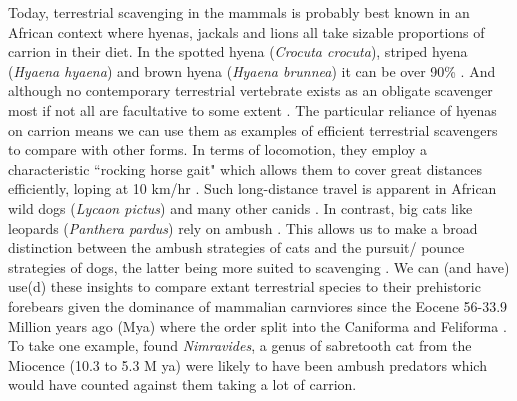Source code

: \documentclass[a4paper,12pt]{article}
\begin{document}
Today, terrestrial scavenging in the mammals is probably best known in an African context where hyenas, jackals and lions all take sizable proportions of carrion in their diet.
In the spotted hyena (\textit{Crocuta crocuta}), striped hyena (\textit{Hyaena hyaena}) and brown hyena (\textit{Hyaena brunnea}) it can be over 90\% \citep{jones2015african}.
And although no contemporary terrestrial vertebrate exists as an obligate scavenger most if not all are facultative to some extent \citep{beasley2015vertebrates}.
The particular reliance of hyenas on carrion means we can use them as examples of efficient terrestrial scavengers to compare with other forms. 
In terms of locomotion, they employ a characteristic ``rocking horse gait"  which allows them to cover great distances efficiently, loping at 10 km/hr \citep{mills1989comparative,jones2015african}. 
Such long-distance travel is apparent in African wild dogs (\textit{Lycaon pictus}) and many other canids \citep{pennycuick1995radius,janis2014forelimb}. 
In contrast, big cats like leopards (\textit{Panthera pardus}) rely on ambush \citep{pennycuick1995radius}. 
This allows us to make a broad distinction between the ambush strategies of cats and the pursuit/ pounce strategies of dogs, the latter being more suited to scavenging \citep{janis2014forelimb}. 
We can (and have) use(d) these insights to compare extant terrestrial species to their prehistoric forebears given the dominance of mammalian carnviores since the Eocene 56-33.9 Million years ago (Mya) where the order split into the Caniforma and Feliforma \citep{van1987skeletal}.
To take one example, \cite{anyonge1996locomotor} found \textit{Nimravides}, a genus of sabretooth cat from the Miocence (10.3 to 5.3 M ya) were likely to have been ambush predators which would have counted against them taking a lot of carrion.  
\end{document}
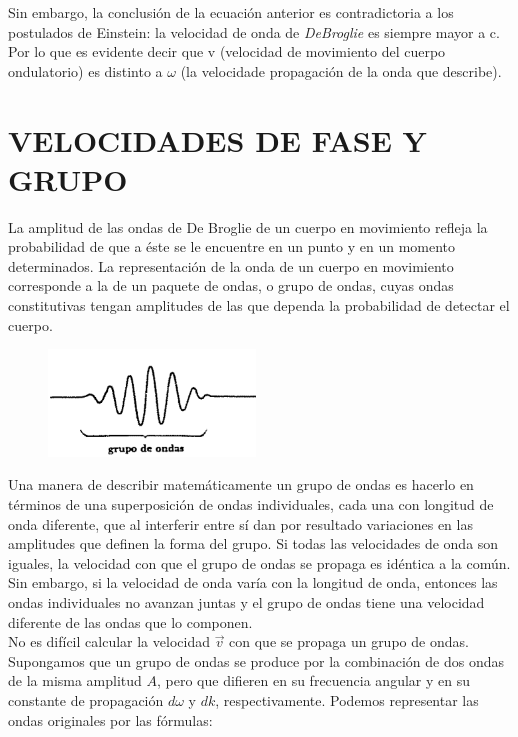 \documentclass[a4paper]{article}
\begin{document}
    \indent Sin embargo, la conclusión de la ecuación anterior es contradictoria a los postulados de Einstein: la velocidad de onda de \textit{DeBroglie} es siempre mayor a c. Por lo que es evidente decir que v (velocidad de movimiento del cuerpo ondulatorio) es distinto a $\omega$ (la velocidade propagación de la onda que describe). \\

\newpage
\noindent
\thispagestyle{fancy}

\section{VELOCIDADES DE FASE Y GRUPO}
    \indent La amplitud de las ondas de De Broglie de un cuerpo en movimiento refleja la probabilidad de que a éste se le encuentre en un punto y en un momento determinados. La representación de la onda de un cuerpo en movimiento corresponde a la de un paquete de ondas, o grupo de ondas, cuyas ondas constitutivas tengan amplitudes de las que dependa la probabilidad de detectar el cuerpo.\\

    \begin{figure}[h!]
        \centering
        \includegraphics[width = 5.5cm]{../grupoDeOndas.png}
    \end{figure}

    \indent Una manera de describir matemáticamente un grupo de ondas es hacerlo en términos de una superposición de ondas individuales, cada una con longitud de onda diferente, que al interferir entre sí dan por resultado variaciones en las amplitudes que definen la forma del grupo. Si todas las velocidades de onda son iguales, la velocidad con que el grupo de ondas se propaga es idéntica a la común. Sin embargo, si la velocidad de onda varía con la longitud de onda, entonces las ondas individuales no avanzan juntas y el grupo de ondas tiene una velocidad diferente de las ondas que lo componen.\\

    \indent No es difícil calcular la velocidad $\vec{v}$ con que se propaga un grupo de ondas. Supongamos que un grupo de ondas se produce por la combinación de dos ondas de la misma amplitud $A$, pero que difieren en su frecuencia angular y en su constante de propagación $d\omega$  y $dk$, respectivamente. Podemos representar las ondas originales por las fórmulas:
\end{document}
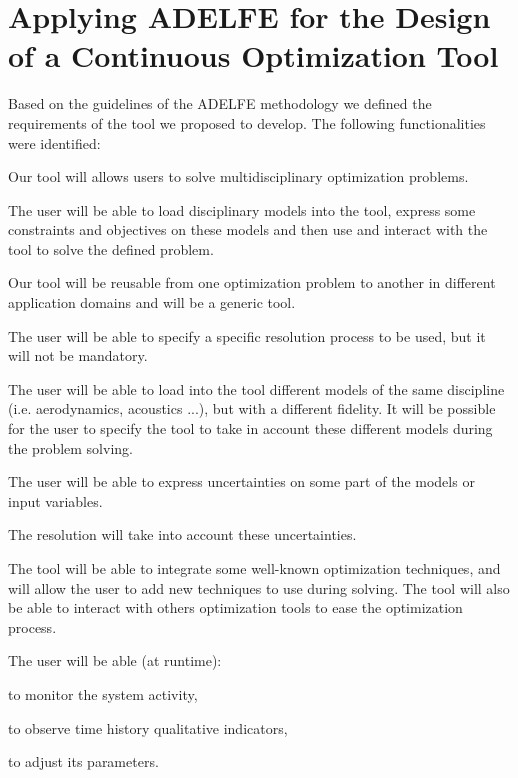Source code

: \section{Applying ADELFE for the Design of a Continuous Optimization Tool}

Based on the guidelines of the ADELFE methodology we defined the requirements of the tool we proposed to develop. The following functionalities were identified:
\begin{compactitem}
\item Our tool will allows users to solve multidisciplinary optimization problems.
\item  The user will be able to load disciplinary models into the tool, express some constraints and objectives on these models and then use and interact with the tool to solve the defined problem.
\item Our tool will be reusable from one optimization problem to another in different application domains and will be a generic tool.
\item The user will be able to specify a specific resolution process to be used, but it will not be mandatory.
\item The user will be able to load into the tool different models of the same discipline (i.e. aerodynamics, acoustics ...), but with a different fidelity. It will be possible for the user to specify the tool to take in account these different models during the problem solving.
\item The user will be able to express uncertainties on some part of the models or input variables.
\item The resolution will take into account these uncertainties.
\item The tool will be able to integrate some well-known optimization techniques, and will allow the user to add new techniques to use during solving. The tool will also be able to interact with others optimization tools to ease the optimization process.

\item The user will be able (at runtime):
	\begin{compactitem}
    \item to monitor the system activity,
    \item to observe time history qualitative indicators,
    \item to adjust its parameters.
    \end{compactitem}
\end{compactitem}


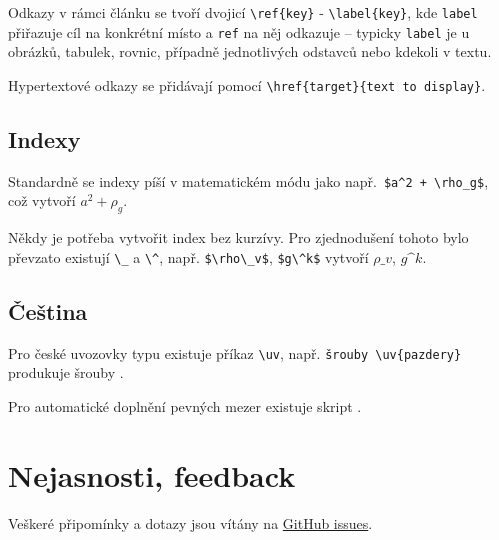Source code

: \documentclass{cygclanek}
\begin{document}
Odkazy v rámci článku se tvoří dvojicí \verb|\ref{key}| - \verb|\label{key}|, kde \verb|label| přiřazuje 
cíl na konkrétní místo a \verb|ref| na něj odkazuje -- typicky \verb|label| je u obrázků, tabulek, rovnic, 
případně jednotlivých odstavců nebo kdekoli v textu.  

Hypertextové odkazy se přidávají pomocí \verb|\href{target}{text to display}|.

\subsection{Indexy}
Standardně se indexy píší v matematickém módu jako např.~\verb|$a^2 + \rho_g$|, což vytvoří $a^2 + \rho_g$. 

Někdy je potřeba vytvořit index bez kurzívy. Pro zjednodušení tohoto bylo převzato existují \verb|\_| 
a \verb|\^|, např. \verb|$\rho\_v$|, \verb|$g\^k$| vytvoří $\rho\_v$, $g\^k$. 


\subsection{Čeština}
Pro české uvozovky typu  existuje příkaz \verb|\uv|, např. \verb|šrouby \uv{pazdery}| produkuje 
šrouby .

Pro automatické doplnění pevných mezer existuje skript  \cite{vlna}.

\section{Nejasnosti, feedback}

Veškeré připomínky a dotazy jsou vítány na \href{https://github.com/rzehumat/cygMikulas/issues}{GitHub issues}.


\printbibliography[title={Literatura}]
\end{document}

= = = = = = =

— EXERCISE DESCRIPTION —
Starting with the first line of the material, print each line exactly until you have printed the line with "In contrast, big", and skip the pictures.

— ANSWER TO THE EXERCISE —
Source code

: \documentclass[a4paper,12pt]{article}
\begin{document}
Today, terrestrial scavenging in the mammals is probably best known in an African context where hyenas, jackals and lions all take sizable proportions of carrion in their diet.
In the spotted hyena (\textit{Crocuta crocuta}), striped hyena (\textit{Hyaena hyaena}) and brown hyena (\textit{Hyaena brunnea}) it can be over 90\% \citep{jones2015african}.
And although no contemporary terrestrial vertebrate exists as an obligate scavenger most if not all are facultative to some extent \citep{beasley2015vertebrates}.
The particular reliance of hyenas on carrion means we can use them as examples of efficient terrestrial scavengers to compare with other forms. 
In terms of locomotion, they employ a characteristic ``rocking horse gait"  which allows them to cover great distances efficiently, loping at 10 km/hr \citep{mills1989comparative,jones2015african}. 
Such long-distance travel is apparent in African wild dogs (\textit{Lycaon pictus}) and many other canids \citep{pennycuick1995radius,janis2014forelimb}. 
In contrast, big cats like leopards (\textit{Panthera pardus}) rely on ambush \citep{pennycuick1995radius}. 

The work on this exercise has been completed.